WHAT IS BEING ASKED:
Go line by line through the data below, counting each one that has "description", and give the final count only.

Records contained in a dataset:
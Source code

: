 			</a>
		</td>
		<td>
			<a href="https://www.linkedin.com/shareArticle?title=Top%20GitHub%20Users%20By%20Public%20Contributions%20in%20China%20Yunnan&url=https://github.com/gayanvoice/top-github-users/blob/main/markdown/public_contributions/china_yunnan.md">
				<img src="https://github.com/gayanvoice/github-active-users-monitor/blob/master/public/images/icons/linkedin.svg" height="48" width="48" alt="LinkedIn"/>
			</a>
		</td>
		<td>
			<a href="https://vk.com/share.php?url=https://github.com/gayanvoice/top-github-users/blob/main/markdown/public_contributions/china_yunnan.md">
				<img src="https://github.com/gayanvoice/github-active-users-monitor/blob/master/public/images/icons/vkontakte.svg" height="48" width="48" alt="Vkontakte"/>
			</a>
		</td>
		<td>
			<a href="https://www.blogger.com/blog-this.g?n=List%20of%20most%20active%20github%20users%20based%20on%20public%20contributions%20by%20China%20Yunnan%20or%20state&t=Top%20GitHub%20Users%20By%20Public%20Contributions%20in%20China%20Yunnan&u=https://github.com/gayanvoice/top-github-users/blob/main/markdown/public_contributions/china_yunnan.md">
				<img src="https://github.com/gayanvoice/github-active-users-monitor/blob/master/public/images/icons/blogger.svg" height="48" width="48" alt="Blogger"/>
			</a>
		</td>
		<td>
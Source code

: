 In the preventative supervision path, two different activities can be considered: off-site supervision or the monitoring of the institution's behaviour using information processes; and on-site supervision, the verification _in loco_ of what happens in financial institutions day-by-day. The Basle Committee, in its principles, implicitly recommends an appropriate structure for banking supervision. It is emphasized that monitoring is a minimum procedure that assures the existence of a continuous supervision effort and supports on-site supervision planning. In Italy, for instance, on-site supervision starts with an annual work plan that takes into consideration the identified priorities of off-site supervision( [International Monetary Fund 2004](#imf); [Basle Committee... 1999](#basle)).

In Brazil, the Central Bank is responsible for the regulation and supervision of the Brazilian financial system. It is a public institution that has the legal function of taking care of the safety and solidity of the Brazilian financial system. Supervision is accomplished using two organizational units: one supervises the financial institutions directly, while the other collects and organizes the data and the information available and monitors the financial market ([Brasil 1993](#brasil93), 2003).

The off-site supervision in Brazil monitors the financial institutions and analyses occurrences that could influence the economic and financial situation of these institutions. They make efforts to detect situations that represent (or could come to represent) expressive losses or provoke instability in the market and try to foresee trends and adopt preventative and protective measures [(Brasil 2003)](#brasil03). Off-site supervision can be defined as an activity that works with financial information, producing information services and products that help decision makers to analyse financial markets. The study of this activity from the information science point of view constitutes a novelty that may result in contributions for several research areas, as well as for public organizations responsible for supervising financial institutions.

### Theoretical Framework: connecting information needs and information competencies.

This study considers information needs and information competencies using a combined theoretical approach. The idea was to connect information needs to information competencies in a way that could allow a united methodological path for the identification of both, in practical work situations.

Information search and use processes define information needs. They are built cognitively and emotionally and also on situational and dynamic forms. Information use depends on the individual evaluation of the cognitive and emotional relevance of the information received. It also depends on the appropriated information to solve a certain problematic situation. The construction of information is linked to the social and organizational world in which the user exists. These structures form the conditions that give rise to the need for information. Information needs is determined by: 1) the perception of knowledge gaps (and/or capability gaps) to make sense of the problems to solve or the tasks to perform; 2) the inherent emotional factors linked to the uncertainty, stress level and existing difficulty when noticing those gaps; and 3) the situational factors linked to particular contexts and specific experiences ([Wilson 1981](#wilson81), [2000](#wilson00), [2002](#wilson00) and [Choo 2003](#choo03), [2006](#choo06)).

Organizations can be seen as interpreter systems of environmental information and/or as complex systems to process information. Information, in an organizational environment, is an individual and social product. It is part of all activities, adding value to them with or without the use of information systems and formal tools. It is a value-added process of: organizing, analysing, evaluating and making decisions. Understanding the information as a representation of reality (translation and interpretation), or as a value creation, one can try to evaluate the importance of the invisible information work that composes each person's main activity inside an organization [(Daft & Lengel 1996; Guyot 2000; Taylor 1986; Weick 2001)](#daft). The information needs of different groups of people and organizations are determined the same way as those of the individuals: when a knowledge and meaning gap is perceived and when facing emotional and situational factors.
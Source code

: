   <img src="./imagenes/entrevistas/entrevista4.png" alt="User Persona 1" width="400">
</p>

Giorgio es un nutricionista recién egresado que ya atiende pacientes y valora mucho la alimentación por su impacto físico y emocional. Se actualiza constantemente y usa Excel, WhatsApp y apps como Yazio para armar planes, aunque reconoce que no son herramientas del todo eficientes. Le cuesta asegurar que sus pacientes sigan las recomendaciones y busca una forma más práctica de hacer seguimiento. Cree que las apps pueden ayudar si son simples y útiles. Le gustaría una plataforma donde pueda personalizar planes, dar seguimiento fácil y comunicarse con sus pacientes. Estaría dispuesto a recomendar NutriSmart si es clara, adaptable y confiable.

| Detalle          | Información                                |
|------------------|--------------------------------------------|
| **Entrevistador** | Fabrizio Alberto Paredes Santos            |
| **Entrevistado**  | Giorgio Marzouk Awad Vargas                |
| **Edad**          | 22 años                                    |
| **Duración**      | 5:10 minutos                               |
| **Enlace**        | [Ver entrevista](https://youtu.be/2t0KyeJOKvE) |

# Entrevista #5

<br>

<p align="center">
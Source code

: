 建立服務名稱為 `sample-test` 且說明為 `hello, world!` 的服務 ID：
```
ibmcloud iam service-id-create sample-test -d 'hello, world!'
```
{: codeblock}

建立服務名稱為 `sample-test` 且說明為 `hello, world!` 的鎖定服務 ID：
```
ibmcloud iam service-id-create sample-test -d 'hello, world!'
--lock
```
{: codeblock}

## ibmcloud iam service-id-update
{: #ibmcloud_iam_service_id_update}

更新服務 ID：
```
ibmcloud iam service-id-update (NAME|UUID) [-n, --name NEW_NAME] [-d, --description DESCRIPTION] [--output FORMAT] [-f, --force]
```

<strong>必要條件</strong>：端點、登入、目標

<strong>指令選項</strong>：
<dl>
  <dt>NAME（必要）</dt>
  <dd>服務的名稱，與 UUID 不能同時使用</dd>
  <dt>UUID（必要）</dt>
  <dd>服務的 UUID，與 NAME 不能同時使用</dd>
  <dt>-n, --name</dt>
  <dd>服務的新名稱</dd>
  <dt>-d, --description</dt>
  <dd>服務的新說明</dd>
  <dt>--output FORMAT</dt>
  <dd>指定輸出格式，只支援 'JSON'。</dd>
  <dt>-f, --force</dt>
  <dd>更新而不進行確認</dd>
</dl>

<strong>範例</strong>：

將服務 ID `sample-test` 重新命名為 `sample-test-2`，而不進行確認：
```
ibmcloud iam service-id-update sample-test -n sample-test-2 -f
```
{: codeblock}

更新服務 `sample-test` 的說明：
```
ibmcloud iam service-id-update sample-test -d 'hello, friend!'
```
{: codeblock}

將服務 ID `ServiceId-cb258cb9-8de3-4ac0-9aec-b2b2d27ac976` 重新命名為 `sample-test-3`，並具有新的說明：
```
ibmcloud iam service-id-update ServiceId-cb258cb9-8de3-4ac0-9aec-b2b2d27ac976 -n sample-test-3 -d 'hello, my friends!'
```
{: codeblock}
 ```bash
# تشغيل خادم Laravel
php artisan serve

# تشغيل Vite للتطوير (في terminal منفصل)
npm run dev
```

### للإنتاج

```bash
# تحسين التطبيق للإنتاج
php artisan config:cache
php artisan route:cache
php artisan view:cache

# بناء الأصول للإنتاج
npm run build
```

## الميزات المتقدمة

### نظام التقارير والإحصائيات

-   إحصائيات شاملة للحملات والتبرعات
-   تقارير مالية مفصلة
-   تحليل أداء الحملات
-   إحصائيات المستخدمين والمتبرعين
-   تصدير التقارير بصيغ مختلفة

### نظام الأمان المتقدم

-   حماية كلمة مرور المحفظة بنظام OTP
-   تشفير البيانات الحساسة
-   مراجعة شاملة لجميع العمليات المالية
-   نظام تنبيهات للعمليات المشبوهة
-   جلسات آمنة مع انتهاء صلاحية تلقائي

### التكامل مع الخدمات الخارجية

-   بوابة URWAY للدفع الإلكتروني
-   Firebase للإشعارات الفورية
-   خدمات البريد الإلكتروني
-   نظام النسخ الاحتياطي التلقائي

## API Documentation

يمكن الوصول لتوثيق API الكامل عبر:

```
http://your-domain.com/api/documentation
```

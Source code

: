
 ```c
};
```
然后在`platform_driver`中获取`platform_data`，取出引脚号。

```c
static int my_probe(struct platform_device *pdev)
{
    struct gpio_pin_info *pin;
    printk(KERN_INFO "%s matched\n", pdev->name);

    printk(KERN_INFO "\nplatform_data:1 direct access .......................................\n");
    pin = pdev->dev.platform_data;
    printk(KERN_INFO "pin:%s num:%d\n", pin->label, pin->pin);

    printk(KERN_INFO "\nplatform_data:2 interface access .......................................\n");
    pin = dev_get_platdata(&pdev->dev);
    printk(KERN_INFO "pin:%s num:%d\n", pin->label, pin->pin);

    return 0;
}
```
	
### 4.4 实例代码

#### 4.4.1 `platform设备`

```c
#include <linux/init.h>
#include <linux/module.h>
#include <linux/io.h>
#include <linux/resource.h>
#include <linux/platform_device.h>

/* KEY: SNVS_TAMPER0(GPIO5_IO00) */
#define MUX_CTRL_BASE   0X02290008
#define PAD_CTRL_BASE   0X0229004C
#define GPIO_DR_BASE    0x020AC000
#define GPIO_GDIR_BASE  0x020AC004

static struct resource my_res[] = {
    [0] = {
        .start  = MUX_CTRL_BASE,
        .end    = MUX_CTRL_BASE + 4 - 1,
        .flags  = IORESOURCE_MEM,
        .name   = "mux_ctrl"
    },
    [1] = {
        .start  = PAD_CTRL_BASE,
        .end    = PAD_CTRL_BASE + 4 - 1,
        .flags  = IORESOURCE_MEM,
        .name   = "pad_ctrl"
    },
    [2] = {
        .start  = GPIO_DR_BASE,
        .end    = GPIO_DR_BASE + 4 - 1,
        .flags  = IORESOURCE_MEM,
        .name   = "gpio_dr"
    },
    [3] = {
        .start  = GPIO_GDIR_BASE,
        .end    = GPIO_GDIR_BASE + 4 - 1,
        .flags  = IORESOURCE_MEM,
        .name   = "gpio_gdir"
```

EXERCISE OUTPUT:
2